Alanid Jan 21st 2010 7:20PM
It's always good to have 2 scanning programs since they scan on different levels, so one might not pick something up but the other will. And sometimes Norton can be just as bad as actually having a virus.
Felix_NZ Jan 21st 2010 7:36PM
L2INTERNETZ nub!
But seriously, some other things that should be taught much, much more often:
Personal Software Firewall - If you don't have your own Cisco Firewall/router - at the very very least, download one of these - I use Zonealarm, and it will give you a little pop-up if any unknown program starts trying to send you datas across the internet.
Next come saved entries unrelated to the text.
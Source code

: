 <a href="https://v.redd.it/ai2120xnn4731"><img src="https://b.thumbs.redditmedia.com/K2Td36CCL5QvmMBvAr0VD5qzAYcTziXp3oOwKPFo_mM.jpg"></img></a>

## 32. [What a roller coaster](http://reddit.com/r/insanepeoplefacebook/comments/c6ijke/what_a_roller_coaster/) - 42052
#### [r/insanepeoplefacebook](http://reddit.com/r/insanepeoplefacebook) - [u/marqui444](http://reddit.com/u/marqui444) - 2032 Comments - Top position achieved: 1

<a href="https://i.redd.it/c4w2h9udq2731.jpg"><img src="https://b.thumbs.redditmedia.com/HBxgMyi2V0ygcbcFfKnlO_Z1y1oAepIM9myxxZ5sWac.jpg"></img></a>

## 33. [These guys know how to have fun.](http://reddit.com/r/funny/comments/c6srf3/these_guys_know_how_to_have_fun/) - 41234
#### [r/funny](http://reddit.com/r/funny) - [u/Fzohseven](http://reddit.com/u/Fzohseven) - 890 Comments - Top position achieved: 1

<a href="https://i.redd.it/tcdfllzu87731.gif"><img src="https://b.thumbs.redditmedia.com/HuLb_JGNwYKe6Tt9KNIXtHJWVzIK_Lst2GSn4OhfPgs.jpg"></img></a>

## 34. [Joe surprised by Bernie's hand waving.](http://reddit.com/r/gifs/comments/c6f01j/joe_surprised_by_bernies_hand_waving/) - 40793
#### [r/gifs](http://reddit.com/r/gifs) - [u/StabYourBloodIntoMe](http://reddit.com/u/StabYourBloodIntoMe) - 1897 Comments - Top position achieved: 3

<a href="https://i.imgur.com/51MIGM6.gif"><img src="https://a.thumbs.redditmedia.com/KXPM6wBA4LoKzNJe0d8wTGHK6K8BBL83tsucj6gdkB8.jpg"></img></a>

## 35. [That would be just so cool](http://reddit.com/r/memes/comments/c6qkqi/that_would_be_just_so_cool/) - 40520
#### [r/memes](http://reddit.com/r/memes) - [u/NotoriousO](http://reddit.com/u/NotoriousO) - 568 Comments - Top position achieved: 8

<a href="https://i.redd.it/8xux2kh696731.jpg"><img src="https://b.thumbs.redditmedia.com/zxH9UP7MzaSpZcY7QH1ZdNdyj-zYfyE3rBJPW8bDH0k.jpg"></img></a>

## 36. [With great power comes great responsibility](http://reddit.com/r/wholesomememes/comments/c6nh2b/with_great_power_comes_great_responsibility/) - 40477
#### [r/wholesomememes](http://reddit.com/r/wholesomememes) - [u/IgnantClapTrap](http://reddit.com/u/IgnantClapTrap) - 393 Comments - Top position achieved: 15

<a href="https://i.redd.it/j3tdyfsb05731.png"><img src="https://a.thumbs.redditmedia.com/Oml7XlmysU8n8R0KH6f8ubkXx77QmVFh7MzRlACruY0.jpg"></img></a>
Secure Browser Software: I use Opera and Firefox with the Noscript addon installed. If you really, really must use IE, make sure you keep it up to date, and don't allow any old website to run scripts on your local machine.
On top of your anti-threat software and not entering your details anywhere of course.
Lissanna Jan 21st 2010 7:15PM
If an authenticator is put on your account by someone other than you, then you have to call Billing on the phone.
Robin Torres Jan 21st 2010 7:21PM
As I stated in my article, you can also post in the appropriate forum thread and they will have billing contact you.
Ozzard Jan 22nd 2010 3:11AM
Robin, you might want to edit the article to reflect this - at the moment, the implication is that you just post in the forum thread and... erm... magic happens. I suspect that's where some of the "But a scammer can get the authenticator removed just by posting in the forums" comments are coming from.
Alanid Jan 21st 2010 7:16PM
I had a scare the other day, none of MY characters would load on the armory yet it would load other peoples, scared the hell out of me, luckily it was just something up with the armory or my iphone connection, but as soon as I got home I downloaded the authenticator app and connected it. It's good to feel secure.